=== DATASET ===

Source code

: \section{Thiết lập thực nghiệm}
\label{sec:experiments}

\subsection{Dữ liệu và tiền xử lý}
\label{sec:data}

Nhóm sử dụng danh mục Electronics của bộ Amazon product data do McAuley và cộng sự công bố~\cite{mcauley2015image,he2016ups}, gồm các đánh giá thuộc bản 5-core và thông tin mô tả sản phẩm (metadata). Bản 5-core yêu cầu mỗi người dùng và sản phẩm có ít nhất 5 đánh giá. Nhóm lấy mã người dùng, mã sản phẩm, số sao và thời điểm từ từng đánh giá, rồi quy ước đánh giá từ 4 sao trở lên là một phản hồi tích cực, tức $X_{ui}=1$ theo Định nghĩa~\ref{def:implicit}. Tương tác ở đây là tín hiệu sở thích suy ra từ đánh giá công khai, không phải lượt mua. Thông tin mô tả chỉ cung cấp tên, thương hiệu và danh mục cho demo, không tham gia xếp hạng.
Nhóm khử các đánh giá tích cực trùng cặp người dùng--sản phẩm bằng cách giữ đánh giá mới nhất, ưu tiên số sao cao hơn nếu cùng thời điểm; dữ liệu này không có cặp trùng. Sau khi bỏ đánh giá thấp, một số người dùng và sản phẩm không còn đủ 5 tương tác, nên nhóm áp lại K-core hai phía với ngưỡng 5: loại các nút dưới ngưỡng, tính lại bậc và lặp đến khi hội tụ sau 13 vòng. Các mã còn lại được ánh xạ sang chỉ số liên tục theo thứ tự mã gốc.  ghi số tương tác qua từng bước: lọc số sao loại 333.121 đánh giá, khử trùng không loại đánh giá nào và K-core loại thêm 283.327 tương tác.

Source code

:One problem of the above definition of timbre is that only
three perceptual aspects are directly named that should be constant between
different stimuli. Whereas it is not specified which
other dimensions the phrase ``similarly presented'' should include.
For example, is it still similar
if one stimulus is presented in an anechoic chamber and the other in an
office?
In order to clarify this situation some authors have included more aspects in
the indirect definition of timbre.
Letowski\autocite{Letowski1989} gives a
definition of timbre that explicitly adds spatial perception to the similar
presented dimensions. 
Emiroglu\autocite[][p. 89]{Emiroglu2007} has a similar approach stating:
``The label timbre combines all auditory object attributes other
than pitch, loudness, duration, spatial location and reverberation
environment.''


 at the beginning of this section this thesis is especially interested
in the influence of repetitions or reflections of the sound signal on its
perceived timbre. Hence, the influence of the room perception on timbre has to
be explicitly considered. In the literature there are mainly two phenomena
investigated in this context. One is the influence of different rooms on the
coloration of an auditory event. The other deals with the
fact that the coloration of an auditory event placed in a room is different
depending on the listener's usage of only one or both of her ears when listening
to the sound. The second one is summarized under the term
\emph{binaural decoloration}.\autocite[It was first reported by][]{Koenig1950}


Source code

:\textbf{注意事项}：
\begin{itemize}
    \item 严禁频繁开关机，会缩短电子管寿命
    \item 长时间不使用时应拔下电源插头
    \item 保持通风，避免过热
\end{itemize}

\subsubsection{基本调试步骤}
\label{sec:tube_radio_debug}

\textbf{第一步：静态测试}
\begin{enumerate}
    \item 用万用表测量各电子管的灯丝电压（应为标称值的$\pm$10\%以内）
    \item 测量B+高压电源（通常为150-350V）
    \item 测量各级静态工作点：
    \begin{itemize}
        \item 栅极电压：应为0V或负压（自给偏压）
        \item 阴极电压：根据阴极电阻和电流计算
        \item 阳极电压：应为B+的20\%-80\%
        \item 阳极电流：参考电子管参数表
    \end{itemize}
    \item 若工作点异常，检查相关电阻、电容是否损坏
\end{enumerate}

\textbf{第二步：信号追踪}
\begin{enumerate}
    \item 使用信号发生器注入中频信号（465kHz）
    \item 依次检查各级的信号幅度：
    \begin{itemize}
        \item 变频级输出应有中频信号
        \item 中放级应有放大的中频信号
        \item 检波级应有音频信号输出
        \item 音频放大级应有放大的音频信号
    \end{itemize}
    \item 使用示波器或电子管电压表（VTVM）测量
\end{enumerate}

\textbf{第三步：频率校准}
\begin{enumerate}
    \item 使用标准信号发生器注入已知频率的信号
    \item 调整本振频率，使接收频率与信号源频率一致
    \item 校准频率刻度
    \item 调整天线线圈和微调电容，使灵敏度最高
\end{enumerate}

===

WORK INSTRUCTIONS -
The whole listing above, restated word for word, is the required answer.

TASK ANSWER -
Source code

: \section{Thiết lập thực nghiệm}
\label{sec:experiments}

\subsection{Dữ liệu và tiền xử lý}
\label{sec:data}

Nhóm sử dụng danh mục Electronics của bộ Amazon product data do McAuley và cộng sự công bố~\cite{mcauley2015image,he2016ups}, gồm các đánh giá thuộc bản 5-core và thông tin mô tả sản phẩm (metadata). Bản 5-core yêu cầu mỗi người dùng và sản phẩm có ít nhất 5 đánh giá. Nhóm lấy mã người dùng, mã sản phẩm, số sao và thời điểm từ từng đánh giá, rồi quy ước đánh giá từ 4 sao trở lên là một phản hồi tích cực, tức $X_{ui}=1$ theo Định nghĩa~\ref{def:implicit}. Tương tác ở đây là tín hiệu sở thích suy ra từ đánh giá công khai, không phải lượt mua. Thông tin mô tả chỉ cung cấp tên, thương hiệu và danh mục cho demo, không tham gia xếp hạng.
Nhóm khử các đánh giá tích cực trùng cặp người dùng--sản phẩm bằng cách giữ đánh giá mới nhất, ưu tiên số sao cao hơn nếu cùng thời điểm; dữ liệu này không có cặp trùng. Sau khi bỏ đánh giá thấp, một số người dùng và sản phẩm không còn đủ 5 tương tác, nên nhóm áp lại K-core hai phía với ngưỡng 5: loại các nút dưới ngưỡng, tính lại bậc và lặp đến khi hội tụ sau 13 vòng. Các mã còn lại được ánh xạ sang chỉ số liên tục theo thứ tự mã gốc.  ghi số tương tác qua từng bước: lọc số sao loại 333.121 đánh giá, khử trùng không loại đánh giá nào và K-core loại thêm 283.327 tương tác.

Source code

:One problem of the above definition of timbre is that only
three perceptual aspects are directly named that should be constant between
different stimuli. Whereas it is not specified which
other dimensions the phrase ``similarly presented'' should include.
For example, is it still similar
if one stimulus is presented in an anechoic chamber and the other in an
office?
In order to clarify this situation some authors have included more aspects in
the indirect definition of timbre.
Letowski\autocite{Letowski1989} gives a
definition of timbre that explicitly adds spatial perception to the similar
presented dimensions. 
Emiroglu\autocite[][p. 89]{Emiroglu2007} has a similar approach stating:
``The label timbre combines all auditory object attributes other
than pitch, loudness, duration, spatial location and reverberation
environment.''


 at the beginning of this section this thesis is especially interested
in the influence of repetitions or reflections of the sound signal on its
perceived timbre. Hence, the influence of the room perception on timbre has to
be explicitly considered. In the literature there are mainly two phenomena
investigated in this context. One is the influence of different rooms on the
coloration of an auditory event. The other deals with the
fact that the coloration of an auditory event placed in a room is different
depending on the listener's usage of only one or both of her ears when listening
to the sound. The second one is summarized under the term
\emph{binaural decoloration}.\autocite[It was first reported by][]{Koenig1950}


Source code

:\textbf{注意事项}：
\begin{itemize}
    \item 严禁频繁开关机，会缩短电子管寿命
    \item 长时间不使用时应拔下电源插头
    \item 保持通风，避免过热
\end{itemize}

\subsubsection{基本调试步骤}
\label{sec:tube_radio_debug}

\textbf{第一步：静态测试}
\begin{enumerate}
    \item 用万用表测量各电子管的灯丝电压（应为标称值的$\pm$10\%以内）
    \item 测量B+高压电源（通常为150-350V）
    \item 测量各级静态工作点：
    \begin{itemize}
        \item 栅极电压：应为0V或负压（自给偏压）
        \item 阴极电压：根据阴极电阻和电流计算
        \item 阳极电压：应为B+的20\%-80\%
        \item 阳极电流：参考电子管参数表
    \end{itemize}
    \item 若工作点异常，检查相关电阻、电容是否损坏
\end{enumerate}

\textbf{第二步：信号追踪}
\begin{enumerate}
    \item 使用信号发生器注入中频信号（465kHz）
    \item 依次检查各级的信号幅度：
    \begin{itemize}
        \item 变频级输出应有中频信号
        \item 中放级应有放大的中频信号
        \item 检波级应有音频信号输出
        \item 音频放大级应有放大的音频信号
    \end{itemize}
    \item 使用示波器或电子管电压表（VTVM）测量
\end{enumerate}

\textbf{第三步：频率校准}
\begin{enumerate}
    \item 使用标准信号发生器注入已知频率的信号
    \item 调整本振频率，使接收频率与信号源频率一致
    \item 校准频率刻度
    \item 调整天线线圈和微调电容，使灵敏度最高
\end{enumerate}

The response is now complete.